We will now determine the sign of $f'(x)$ in the intervals defined by the critical points to determine where $f(x)$ is increasing or decreasing. Since $e^{x^2}$ is always positive, the sign of $f'(x)$ depends only on the sign of $2x(x^2 - 3)(x^2 - 5)$.
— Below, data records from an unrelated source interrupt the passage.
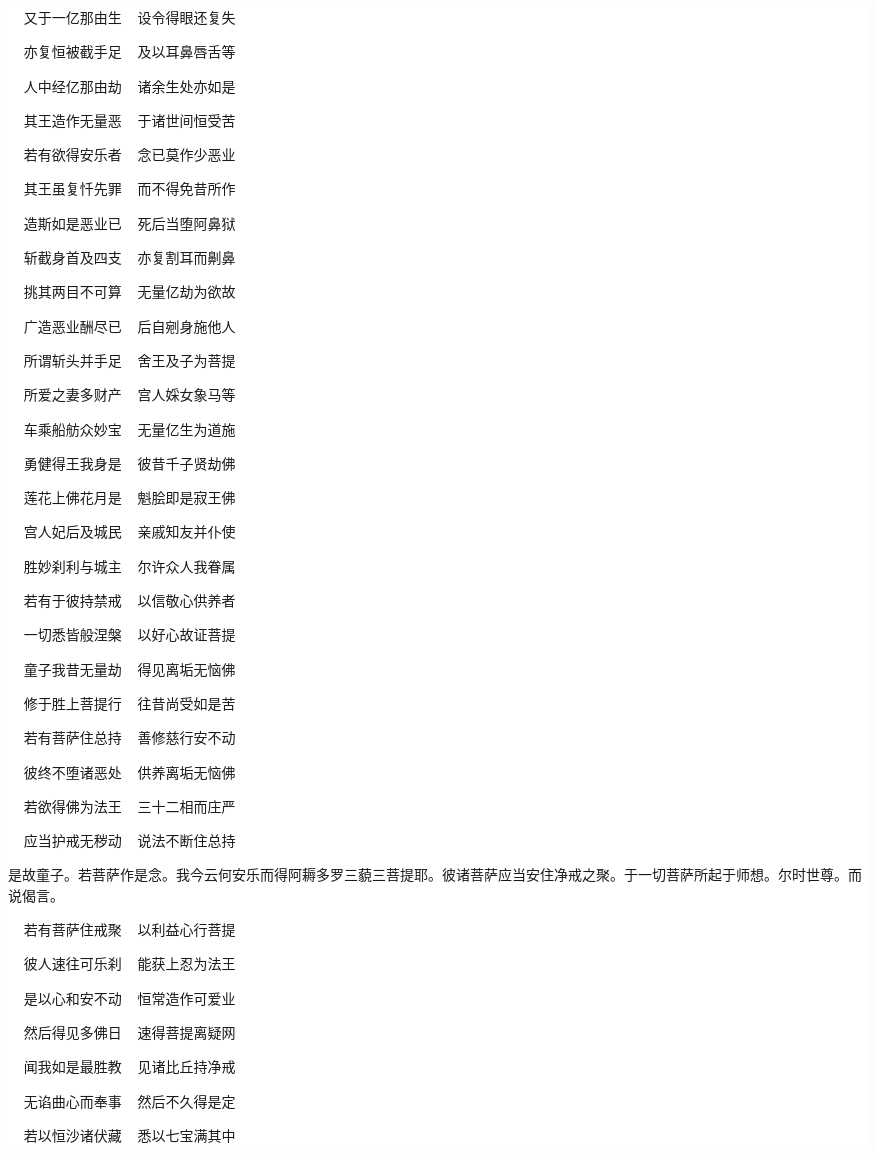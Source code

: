 &nbsp;&nbsp;&nbsp;&nbsp;又于一亿那由生&nbsp;&nbsp;&nbsp;&nbsp;设令得眼还复失

&nbsp;&nbsp;&nbsp;&nbsp;亦复恒被截手足&nbsp;&nbsp;&nbsp;&nbsp;及以耳鼻唇舌等

&nbsp;&nbsp;&nbsp;&nbsp;人中经亿那由劫&nbsp;&nbsp;&nbsp;&nbsp;诸余生处亦如是

&nbsp;&nbsp;&nbsp;&nbsp;其王造作无量恶&nbsp;&nbsp;&nbsp;&nbsp;于诸世间恒受苦

&nbsp;&nbsp;&nbsp;&nbsp;若有欲得安乐者&nbsp;&nbsp;&nbsp;&nbsp;念已莫作少恶业

&nbsp;&nbsp;&nbsp;&nbsp;其王虽复忏先罪&nbsp;&nbsp;&nbsp;&nbsp;而不得免昔所作

&nbsp;&nbsp;&nbsp;&nbsp;造斯如是恶业已&nbsp;&nbsp;&nbsp;&nbsp;死后当堕阿鼻狱

&nbsp;&nbsp;&nbsp;&nbsp;斩截身首及四支&nbsp;&nbsp;&nbsp;&nbsp;亦复割耳而劓鼻

&nbsp;&nbsp;&nbsp;&nbsp;挑其两目不可算&nbsp;&nbsp;&nbsp;&nbsp;无量亿劫为欲故

&nbsp;&nbsp;&nbsp;&nbsp;广造恶业酬尽已&nbsp;&nbsp;&nbsp;&nbsp;后自剜身施他人

&nbsp;&nbsp;&nbsp;&nbsp;所谓斩头并手足&nbsp;&nbsp;&nbsp;&nbsp;舍王及子为菩提

&nbsp;&nbsp;&nbsp;&nbsp;所爱之妻多财产&nbsp;&nbsp;&nbsp;&nbsp;宫人婇女象马等

&nbsp;&nbsp;&nbsp;&nbsp;车乘船舫众妙宝&nbsp;&nbsp;&nbsp;&nbsp;无量亿生为道施

&nbsp;&nbsp;&nbsp;&nbsp;勇健得王我身是&nbsp;&nbsp;&nbsp;&nbsp;彼昔千子贤劫佛

&nbsp;&nbsp;&nbsp;&nbsp;莲花上佛花月是&nbsp;&nbsp;&nbsp;&nbsp;魁脍即是寂王佛

&nbsp;&nbsp;&nbsp;&nbsp;宫人妃后及城民&nbsp;&nbsp;&nbsp;&nbsp;亲戚知友并仆使

&nbsp;&nbsp;&nbsp;&nbsp;胜妙刹利与城主&nbsp;&nbsp;&nbsp;&nbsp;尔许众人我眷属

&nbsp;&nbsp;&nbsp;&nbsp;若有于彼持禁戒&nbsp;&nbsp;&nbsp;&nbsp;以信敬心供养者

&nbsp;&nbsp;&nbsp;&nbsp;一切悉皆般涅槃&nbsp;&nbsp;&nbsp;&nbsp;以好心故证菩提

&nbsp;&nbsp;&nbsp;&nbsp;童子我昔无量劫&nbsp;&nbsp;&nbsp;&nbsp;得见离垢无恼佛

&nbsp;&nbsp;&nbsp;&nbsp;修于胜上菩提行&nbsp;&nbsp;&nbsp;&nbsp;往昔尚受如是苦

&nbsp;&nbsp;&nbsp;&nbsp;若有菩萨住总持&nbsp;&nbsp;&nbsp;&nbsp;善修慈行安不动

&nbsp;&nbsp;&nbsp;&nbsp;彼终不堕诸恶处&nbsp;&nbsp;&nbsp;&nbsp;供养离垢无恼佛

&nbsp;&nbsp;&nbsp;&nbsp;若欲得佛为法王&nbsp;&nbsp;&nbsp;&nbsp;三十二相而庄严

&nbsp;&nbsp;&nbsp;&nbsp;应当护戒无秽动&nbsp;&nbsp;&nbsp;&nbsp;说法不断住总持

是故童子。若菩萨作是念。我今云何安乐而得阿耨多罗三藐三菩提耶。彼诸菩萨应当安住净戒之聚。于一切菩萨所起于师想。尔时世尊。而说偈言。

&nbsp;&nbsp;&nbsp;&nbsp;若有菩萨住戒聚&nbsp;&nbsp;&nbsp;&nbsp;以利益心行菩提

&nbsp;&nbsp;&nbsp;&nbsp;彼人速往可乐刹&nbsp;&nbsp;&nbsp;&nbsp;能获上忍为法王

&nbsp;&nbsp;&nbsp;&nbsp;是以心和安不动&nbsp;&nbsp;&nbsp;&nbsp;恒常造作可爱业

&nbsp;&nbsp;&nbsp;&nbsp;然后得见多佛日&nbsp;&nbsp;&nbsp;&nbsp;速得菩提离疑网

&nbsp;&nbsp;&nbsp;&nbsp;闻我如是最胜教&nbsp;&nbsp;&nbsp;&nbsp;见诸比丘持净戒

&nbsp;&nbsp;&nbsp;&nbsp;无谄曲心而奉事&nbsp;&nbsp;&nbsp;&nbsp;然后不久得是定

&nbsp;&nbsp;&nbsp;&nbsp;若以恒沙诸伏藏&nbsp;&nbsp;&nbsp;&nbsp;悉以七宝满其中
• $x < -\sqrt{5}$: Let $x = -3$. Then $2x < 0$, $x^2 - 3 > 0$, and $x^2 - 5 > 0$. So $f'(x) < 0$.
• $-\sqrt{5} < x < -\sqrt{3}$: Let $x = -2$. Then $2x < 0$, $x^2 - 3 > 0$, and $x^2 - 5 < 0$. So $f'(x) > 0$.
• $-\sqrt{3} < x < 0$: Let $x = -1$. Then $2x < 0$, $x^2 - 3 < 0$, and $x^2 - 5 < 0$. So $f'(x) < 0$.
• $0 < x < \sqrt{3}$: Let $x = 1$. Then $2x > 0$, $x^2 - 3 < 0$, and $x^2 - 5 < 0$. So $f'(x) > 0$.
• $\sqrt{3} < x < \sqrt{5}$: Let $x = 2$. Then $2x > 0$, $x^2 - 3 > 0$, and $x^2 - 5 < 0$. So $f'(x) < 0$.
• $x > \sqrt{5}$: Let $x = 3$. Then $2x > 0$, $x^2 - 3 > 0$, and $x^2 - 5 > 0$. So $f'(x) > 0$.

Step 4: Classify Local Extrema

Using the First Derivative Test:

• $x = -\sqrt{5}$: $f'(x)$ changes from negative to positive $\implies$ local minimum.
• $x = -\sqrt{3}$: $f'(x)$ changes from positive to negative $\implies$ local maximum.
• $x = 0$: $f'(x)$ changes from negative to positive $\implies$ local minimum.
• $x = \sqrt{3}$: $f'(x)$ changes from positive to negative $\implies$ local maximum.
• $x = \sqrt{5}$: $f'(x)$ changes from negative to positive $\implies$ local minimum.

Step 5: Conclusion

We have 2 local maximum points ($x = -\sqrt{3}$ and $x = \sqrt{3}$) and 3 local minimum points ($x = -\sqrt{5}$, $x = 0$, and $x = \sqrt{5}$).

Common Mistakes & Tips

• Missing the $2x$ factor: Don't forget the $2x$ term when finding the derivative and critical points. It's a common mistake to only consider the quartic factor.
• Sign Errors: Be careful when evaluating the sign of $f'(x)$ in each interval, especially with negative values of $x$.
• Factoring the Quartic: Recognize that $x^4 - 8x^2 + 15$ is a quadratic in $x^2$, making it easier to factor.

Summary

We found the derivative of the given integral using the Fundamental Theorem of Calculus and the Chain Rule. Then, we identified the critical points by setting the derivative equal to zero. Finally, we used the First Derivative Test to analyze the sign changes of the derivative around the critical points, allowing us to classify them as local maxima or minima. We found 2 local maxima and 3 local minima.

The final answer is \boxed{2 and 3}, which corresponds to option (A).